** Available data follows **
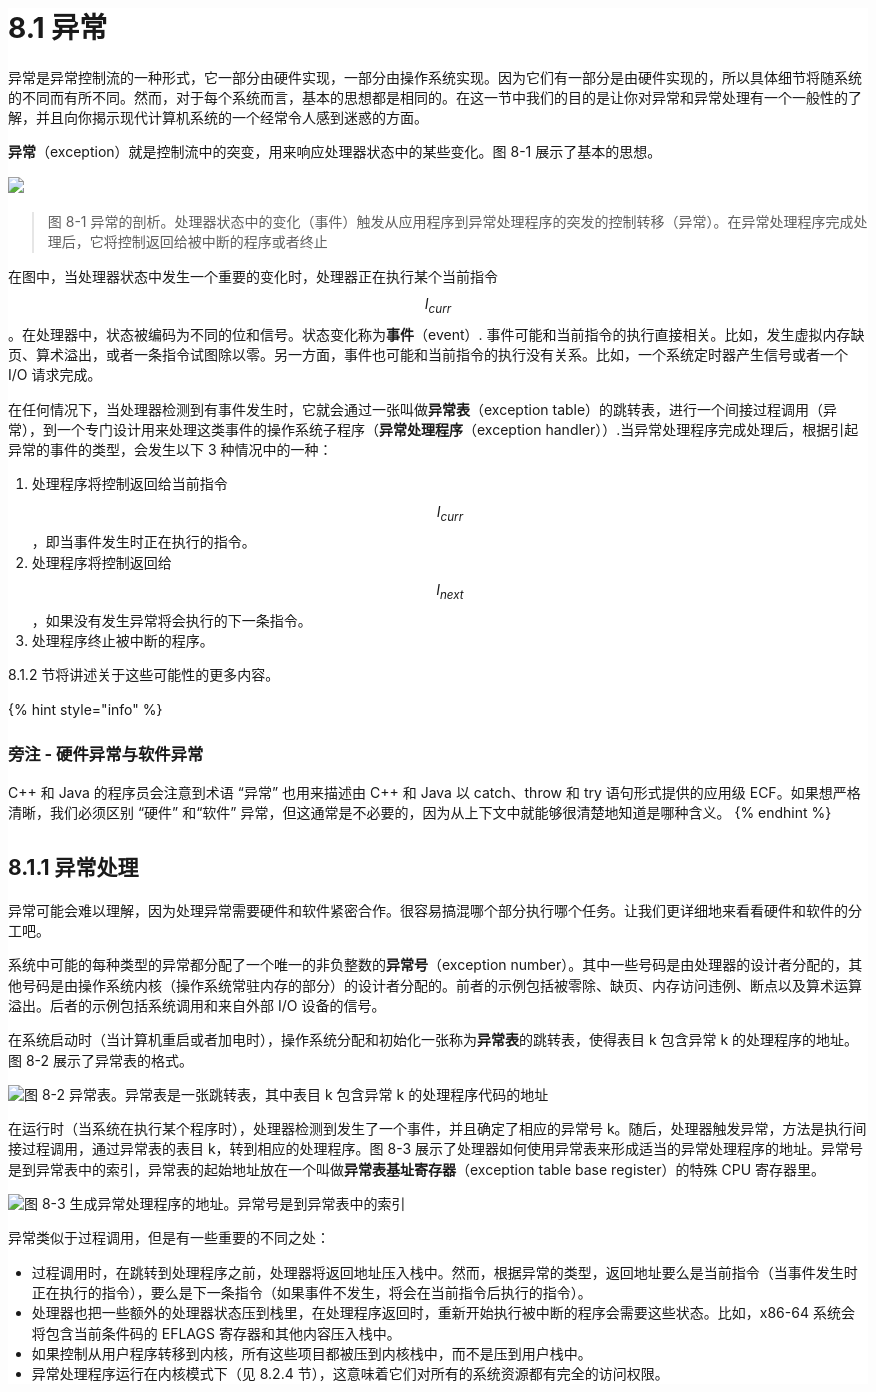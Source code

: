 # 8.1 异常

异常是异常控制流的一种形式，它一部分由硬件实现，一部分由操作系统实现。因为它们有一部分是由硬件实现的，所以具体细节将随系统的不同而有所不同。然而，对于每个系统而言，基本的思想都是相同的。在这一节中我们的目的是让你对异常和异常处理有一个一般性的了解，并且向你揭示现代计算机系统的一个经常令人感到迷惑的方面。

**异常**（exception）就是控制流中的突变，用来响应处理器状态中的某些变化。图 8-1 展示了基本的思想。

![](../../.gitbook/assets/08-01%20异常的剖析.png)

> 图 8-1 异常的剖析。处理器状态中的变化（事件）触发从应用程序到异常处理程序的突发的控制转移（异常）。在异常处理程序完成处理后，它将控制返回给被中断的程序或者终止

在图中，当处理器状态中发生一个重要的变化时，处理器正在执行某个当前指令 $$I_{curr}$$ 。在处理器中，状态被编码为不同的位和信号。状态变化称为**事件**（event）. 事件可能和当前指令的执行直接相关。比如，发生虚拟内存缺页、算术溢出，或者一条指令试图除以零。另一方面，事件也可能和当前指令的执行没有关系。比如，一个系统定时器产生信号或者一个 I/O 请求完成。

在任何情况下，当处理器检测到有事件发生时，它就会通过一张叫做**异常表**（exception table）的跳转表，进行一个间接过程调用（异常），到一个专门设计用来处理这类事件的操作系统子程序（**异常处理程序**（exception handler））.当异常处理程序完成处理后，根据引起异常的事件的类型，会发生以下 3 种情况中的一种：

1. 处理程序将控制返回给当前指令 $$I_{curr}$$ ，即当事件发生时正在执行的指令。
2. 处理程序将控制返回给 $$I_{next}$$ ，如果没有发生异常将会执行的下一条指令。
3. 处理程序终止被中断的程序。

8.1.2 节将讲述关于这些可能性的更多内容。

{% hint style="info" %}
### 旁注 - 硬件异常与软件异常

C++ 和 Java 的程序员会注意到术语 “异常” 也用来描述由 C++ 和 Java 以 catch、throw 和 try 语句形式提供的应用级 ECF。如果想严格清晰，我们必须区别 “硬件” 和“软件” 异常，但这通常是不必要的，因为从上下文中就能够很清楚地知道是哪种含义。
{% endhint %}

## 8.1.1 异常处理

异常可能会难以理解，因为处理异常需要硬件和软件紧密合作。很容易搞混哪个部分执行哪个任务。让我们更详细地来看看硬件和软件的分工吧。

系统中可能的每种类型的异常都分配了一个唯一的非负整数的**异常号**（exception number）。其中一些号码是由处理器的设计者分配的，其他号码是由操作系统内核（操作系统常驻内存的部分）的设计者分配的。前者的示例包括被零除、缺页、内存访问违例、断点以及算术运算溢出。后者的示例包括系统调用和来自外部 I/O 设备的信号。

在系统启动时（当计算机重启或者加电时），操作系统分配和初始化一张称为**异常表**的跳转表，使得表目 k 包含异常 k 的处理程序的地址。图 8-2 展示了异常表的格式。

![&#x56FE; 8-2 &#x5F02;&#x5E38;&#x8868;&#x3002;&#x5F02;&#x5E38;&#x8868;&#x662F;&#x4E00;&#x5F20;&#x8DF3;&#x8F6C;&#x8868;&#xFF0C;&#x5176;&#x4E2D;&#x8868;&#x76EE; k &#x5305;&#x542B;&#x5F02;&#x5E38; k &#x7684;&#x5904;&#x7406;&#x7A0B;&#x5E8F;&#x4EE3;&#x7801;&#x7684;&#x5730;&#x5740;](../../.gitbook/assets/08-02%20异常表.png)

在运行时（当系统在执行某个程序时），处理器检测到发生了一个事件，并且确定了相应的异常号 k。随后，处理器触发异常，方法是执行间接过程调用，通过异常表的表目 k，转到相应的处理程序。图 8-3 展示了处理器如何使用异常表来形成适当的异常处理程序的地址。异常号是到异常表中的索引，异常表的起始地址放在一个叫做**异常表基址寄存器**（exception table base register）的特殊 CPU 寄存器里。

![&#x56FE; 8-3 &#x751F;&#x6210;&#x5F02;&#x5E38;&#x5904;&#x7406;&#x7A0B;&#x5E8F;&#x7684;&#x5730;&#x5740;&#x3002;&#x5F02;&#x5E38;&#x53F7;&#x662F;&#x5230;&#x5F02;&#x5E38;&#x8868;&#x4E2D;&#x7684;&#x7D22;&#x5F15;](../../.gitbook/assets/08-03%20生成异常处理程序的地址.png)

异常类似于过程调用，但是有一些重要的不同之处：

* 过程调用时，在跳转到处理程序之前，处理器将返回地址压入栈中。然而，根据异常的类型，返回地址要么是当前指令（当事件发生时正在执行的指令），要么是下一条指令（如果事件不发生，将会在当前指令后执行的指令）。
* 处理器也把一些额外的处理器状态压到栈里，在处理程序返回时，重新开始执行被中断的程序会需要这些状态。比如，x86-64 系统会将包含当前条件码的 EFLAGS 寄存器和其他内容压入栈中。
* 如果控制从用户程序转移到内核，所有这些项目都被压到内核栈中，而不是压到用户栈中。
* 异常处理程序运行在内核模式下（见 8.2.4 节），这意味着它们对所有的系统资源都有完全的访问权限。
** End of Available data **
Repeat the listing in full and to the letter, excluding every image.

### The completed task:
Source code

: # 8.1 异常

异常是异常控制流的一种形式，它一部分由硬件实现，一部分由操作系统实现。因为它们有一部分是由硬件实现的，所以具体细节将随系统的不同而有所不同。然而，对于每个系统而言，基本的思想都是相同的。在这一节中我们的目的是让你对异常和异常处理有一个一般性的了解，并且向你揭示现代计算机系统的一个经常令人感到迷惑的方面。

**异常**（exception）就是控制流中的突变，用来响应处理器状态中的某些变化。图 8-1 展示了基本的思想。

![](../../.gitbook/assets/08-01%20异常的剖析.png)

> 图 8-1 异常的剖析。处理器状态中的变化（事件）触发从应用程序到异常处理程序的突发的控制转移（异常）。在异常处理程序完成处理后，它将控制返回给被中断的程序或者终止

在图中，当处理器状态中发生一个重要的变化时，处理器正在执行某个当前指令 $$I_{curr}$$ 。在处理器中，状态被编码为不同的位和信号。状态变化称为**事件**（event）. 事件可能和当前指令的执行直接相关。比如，发生虚拟内存缺页、算术溢出，或者一条指令试图除以零。另一方面，事件也可能和当前指令的执行没有关系。比如，一个系统定时器产生信号或者一个 I/O 请求完成。

在任何情况下，当处理器检测到有事件发生时，它就会通过一张叫做**异常表**（exception table）的跳转表，进行一个间接过程调用（异常），到一个专门设计用来处理这类事件的操作系统子程序（**异常处理程序**（exception handler））.当异常处理程序完成处理后，根据引起异常的事件的类型，会发生以下 3 种情况中的一种：

1. 处理程序将控制返回给当前指令 $$I_{curr}$$ ，即当事件发生时正在执行的指令。
2. 处理程序将控制返回给 $$I_{next}$$ ，如果没有发生异常将会执行的下一条指令。
3. 处理程序终止被中断的程序。

8.1.2 节将讲述关于这些可能性的更多内容。

{% hint style="info" %}
### 旁注 - 硬件异常与软件异常

C++ 和 Java 的程序员会注意到术语 “异常” 也用来描述由 C++ 和 Java 以 catch、throw 和 try 语句形式提供的应用级 ECF。如果想严格清晰，我们必须区别 “硬件” 和“软件” 异常，但这通常是不必要的，因为从上下文中就能够很清楚地知道是哪种含义。
{% endhint %}

## 8.1.1 异常处理

异常可能会难以理解，因为处理异常需要硬件和软件紧密合作。很容易搞混哪个部分执行哪个任务。让我们更详细地来看看硬件和软件的分工吧。

系统中可能的每种类型的异常都分配了一个唯一的非负整数的**异常号**（exception number）。其中一些号码是由处理器的设计者分配的，其他号码是由操作系统内核（操作系统常驻内存的部分）的设计者分配的。前者的示例包括被零除、缺页、内存访问违例、断点以及算术运算溢出。后者的示例包括系统调用和来自外部 I/O 设备的信号。

在系统启动时（当计算机重启或者加电时），操作系统分配和初始化一张称为**异常表**的跳转表，使得表目 k 包含异常 k 的处理程序的地址。图 8-2 展示了异常表的格式。

![&#x56FE; 8-2 &#x5F02;&#x5E38;&#x8868;&#x3002;&#x5F02;&#x5E38;&#x8868;&#x662F;&#x4E00;&#x5F20;&#x8DF3;&#x8F6C;&#x8868;&#xFF0C;&#x5176;&#x4E2D;&#x8868;&#x76EE; k &#x5305;&#x542B;&#x5F02;&#x5E38; k &#x7684;&#x5904;&#x7406;&#x7A0B;&#x5E8F;&#x4EE3;&#x7801;&#x7684;&#x5730;&#x5740;](../../.gitbook/assets/08-02%20异常表.png)

在运行时（当系统在执行某个程序时），处理器检测到发生了一个事件，并且确定了相应的异常号 k。随后，处理器触发异常，方法是执行间接过程调用，通过异常表的表目 k，转到相应的处理程序。图 8-3 展示了处理器如何使用异常表来形成适当的异常处理程序的地址。异常号是到异常表中的索引，异常表的起始地址放在一个叫做**异常表基址寄存器**（exception table base register）的特殊 CPU 寄存器里。

![&#x56FE; 8-3 &#x751F;&#x6210;&#x5F02;&#x5E38;&#x5904;&#x7406;&#x7A0B;&#x5E8F;&#x7684;&#x5730;&#x5740;&#x3002;&#x5F02;&#x5E38;&#x53F7;&#x662F;&#x5230;&#x5F02;&#x5E38;&#x8868;&#x4E2D;&#x7684;&#x7D22;&#x5F15;](../../.gitbook/assets/08-03%20生成异常处理程序的地址.png)

异常类似于过程调用，但是有一些重要的不同之处：

* 过程调用时，在跳转到处理程序之前，处理器将返回地址压入栈中。然而，根据异常的类型，返回地址要么是当前指令（当事件发生时正在执行的指令），要么是下一条指令（如果事件不发生，将会在当前指令后执行的指令）。
* 处理器也把一些额外的处理器状态压到栈里，在处理程序返回时，重新开始执行被中断的程序会需要这些状态。比如，x86-64 系统会将包含当前条件码的 EFLAGS 寄存器和其他内容压入栈中。
* 如果控制从用户程序转移到内核，所有这些项目都被压到内核栈中，而不是压到用户栈中。
* 异常处理程序运行在内核模式下（见 8.2.4 节），这意味着它们对所有的系统资源都有完全的访问权限。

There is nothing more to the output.